I believe you are still combining the ideas of "infinite" and "all-encompassing" together. While some types of faiths would hold that God is all-encompassing (and actually there is not a problem here either), the majority simply require that God is infinite, but not necessarily all-encompassing. For example a line is infinite. It is not bounded in either the positive or negative direction. However a line is properly contained within a plane. The line is infinite but not all-encompassing with regard to the plane..)
Note: The definition of infinite is endless or unlimited. A line is only partially infinite as it stretches endlessly only into one direction and not in all. Hence, it is finite in all directions but one.
The crux of Mycroft's argument is this: Most Judeo-Christian faiths describe God as distinct from the universe. This is incoherent because the universe is traditionally taken to be all that exists. God is maintained to exist and to be distinct from the universe. Hence, simultaneously two incompatible claims are made. God exists and God is nothing (outside of all things that exist). You have not yet furnished a refutation of this view.
On that note, we may drop the argument about the infinity of the universe. The main question is about the separability of God from the universe. If he is infinite (has no limits), then how is it possible for his nature to not include the world? Would you reply with a claim that he is infinite but not all encompassing? Exactly how a line is infinite, that is God stretches infinitely in only one direction and therefore does not occupy all of the universe? In that case, he goes through the universe, but then where does he go after he has gone through his creation? Into nothingness, or ceases to exist? In that case he is not infinite like a line, he is a segment. Or not infinite at all. If he is infinite like a line (partially infinite), then he must proceed infinitely into the endless (infinite) universe that he created. Perhaps, exactly like a line he occupies only a part of the infinite plain. But in that regard, his nature must be coterminous with at least part of the universe and not completely distinct from it as many Judeo-Christian theologies maintain. At best, they would have to concede that God is only partially infinite, rather than completely.

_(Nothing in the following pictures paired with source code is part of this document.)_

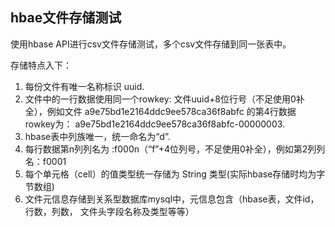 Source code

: ## hbae文件存储测试

使用hbase API进行csv文件存储测试，多个csv文件存储到同一张表中。

存储特点入下：
1. 每份文件有唯一名称标识 uuid.
2. 文件中的一行数据使用同一个rowkey: 文件uuid+8位行号（不足使用0补全），例如文件
	a9e75bd1e2164ddc9ee578ca36f8abfc 的第4行数据rowkey为：
	a9e75bd1e2164ddc9ee578ca36f8abfc-00000003.
3. hbase表中列族唯一，统一命名为“d”.
4. 每行数据第n列列名为 :f000n（“f”+4位列号，不足使用0补全），例如第2列列名：f0001
5. 每个单元格（cell）的值类型统一存储为 String 类型(实际hbase存储时均为字节数组)
6. 文件元信息存储到关系型数据库mysql中，元信息包含（hbase表，文件id，行数，列数，
	文件头字段名称及类型等等）
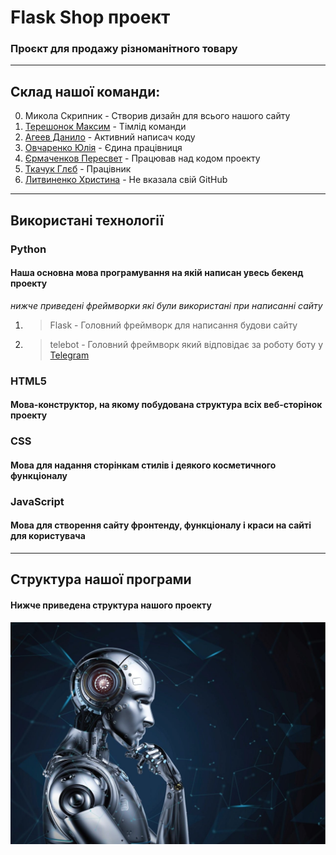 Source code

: # Flask Shop проект
### Проєкт для продажу різноманітного товару

---

## Склад нашої команди:
0. Микола Скрипник - Створив дизайн для всього нашого сайту
1. [Терешонок Максим](https://github.com/TereshonokMaksim) - Тімлід команди
2. [Агеев Данило](https://github.com/Ageev-Danilo) - Активний написач коду
3. [Овчаренко Юлія](https://github.com/JuliaOvcarenko) - Єдина працівниця
4. [Єрмаченков Пересвет](https://github.com/PeresvietErmachenkov) - Працював над кодом проекту
5. [Ткачук Глєб](https://github.com/Gleb-Tkachuk) - Працівник
6. [Литвиненко Христина](https://example.com) - Не вказала свій GitHub

---

## Використані технології
### Python 
#### Наша основна мова програмування на якій написан увесь бекенд проекту
_нижче приведені фреймворки які були використані при написанні сайту_
1. >Flask - Головний фреймворк для написання будови сайту
2. >telebot - Головний фреймворк який відповідає за роботу боту у [Telegram](https://telegram.org/)  
### HTML5 
#### Мова-конструктор, на якому побудована структура всіх веб-сторінок проекту
### CSS
#### Мова для надання сторінкам стилів і деякого косметичного функціоналу
### JavaScript
#### Мова для створення сайту фронтенду, функціоналу і краси на сайті для користувача

---

## Структура нашої програми
#### Нижче приведена структура нашого проекту 

![alt_text](static/readme/BOT.png "Bot image")
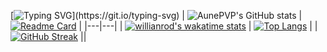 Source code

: [![Typing SVG](https://readme-typing-svg.herokuapp.com?size=22&color=F7F7F7&center=true&lines=Vacation!)](https://git.io/typing-svg)
| ![AunePVP's GitHub stats](https://github-readme-stats.vercel.app/api?username=AunePVP&show_icons=true&hide=issues,prs&count_private=true&theme=dark&bg_color=000000) | [![Readme Card](https://github-readme-stats.vercel.app/api/pin/?username=AunePVP&repo=Game-Server-Query-and-Control-Center&theme=dark&bg_color=000000)](https://github.com/AunePVP/Game-Server-Query-and-Control-Center) |
|---|---|
| [![willianrod's wakatime stats](https://github-readme-stats.vercel.app/api/wakatime?username=AunePVP&theme=dark&bg_color=000000)](https://github.com/AunePVP)  | [![Top Langs](https://github-readme-stats.vercel.app/api/top-langs/?username=AunePVP&layout=compact&theme=dark&bg_color=000000&langs_count=4)](https://github.com/AunePVP) |
| [![GitHub Streak](http://github-readme-streak-stats.herokuapp.com?user=AunePVP&theme=highcontrast&date_format=j%20M%5B%20Y%5D)](https://git.io/streak-stats) ||
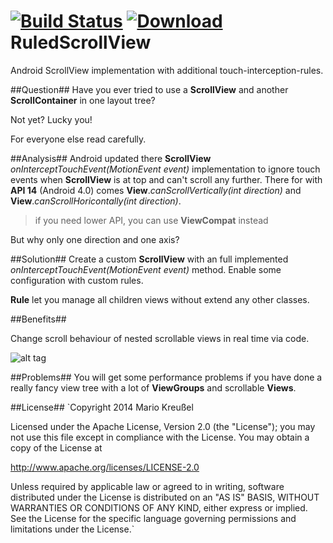 [![Build Status](https://travis-ci.org/mario222k/RuledScrollView.svg?branch=master)](https://travis-ci.org/mario222k/RuledScrollView)
[![Download](https://api.bintray.com/packages/mario222k/maven/RuledScrollView/images/download.svg) ](https://bintray.com/mario222k/maven/RuledScrollView/_latestVersion)
RuledScrollView
===============

Android ScrollView implementation with additional touch-interception-rules.

##Question##
Have you ever tried to use a **ScrollView** and another **ScrollContainer** in one layout tree?

Not yet? Lucky you!

For everyone else read carefully.

##Analysis##
Android updated there **ScrollView** *onInterceptTouchEvent(MotionEvent event)* implementation to ignore touch events when **ScrollView** is at top and can't scroll any further. There for with **API 14** (Android 4.0) comes **View**.*canScrollVertically(int direction)* and **View**.*canScrollHoricontally(int direction)*.

> if you need lower API, you can use **ViewCompat** instead

But why only one direction and one axis?

##Solution##
Create a custom **ScrollView** with an full implemented *onInterceptTouchEvent(MotionEvent event)* method. Enable some configuration with custom rules.

**Rule** let you manage all children views without extend any other classes.


##Benefits##

Change scroll behaviour of nested scrollable views in real time via code.

![alt tag](http://s14.directupload.net/images/141108/vw53apcc.png)

##Problems##
You will get some performance problems if you have done a really fancy view tree with a lot of **ViewGroups** and scrollable **Views**.

##License##
`Copyright 2014 Mario Kreußel

Licensed under the Apache License, Version 2.0 (the "License");
you may not use this file except in compliance with the License.
You may obtain a copy of the License at

   http://www.apache.org/licenses/LICENSE-2.0

Unless required by applicable law or agreed to in writing, software
distributed under the License is distributed on an "AS IS" BASIS,
WITHOUT WARRANTIES OR CONDITIONS OF ANY KIND, either express or implied.
See the License for the specific language governing permissions and
limitations under the License.`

Supplemental Note: Theologians may respond that it is not the case that God exists outside of the universe. He exists within the universe but outside of
our universe. He resides in a realm that is radically different from ours. That is, one outside of time, space and matter. In that case we cannot talk about his existence meaningfully. When we claim that something exists, we assume that it has some characteristics relevant to our sensual perceptions. Such as for example, occupying space (being finite or infinite, that is occupying some space or all). If we say that something exists outside of space (God), we claim it occupies no space, or it is nothing by definition.
On that note, the talk of God existing in a different universe must be dismissed as hopeless non-sense. It means the same thing as God existing outside of the universe or in nothingness.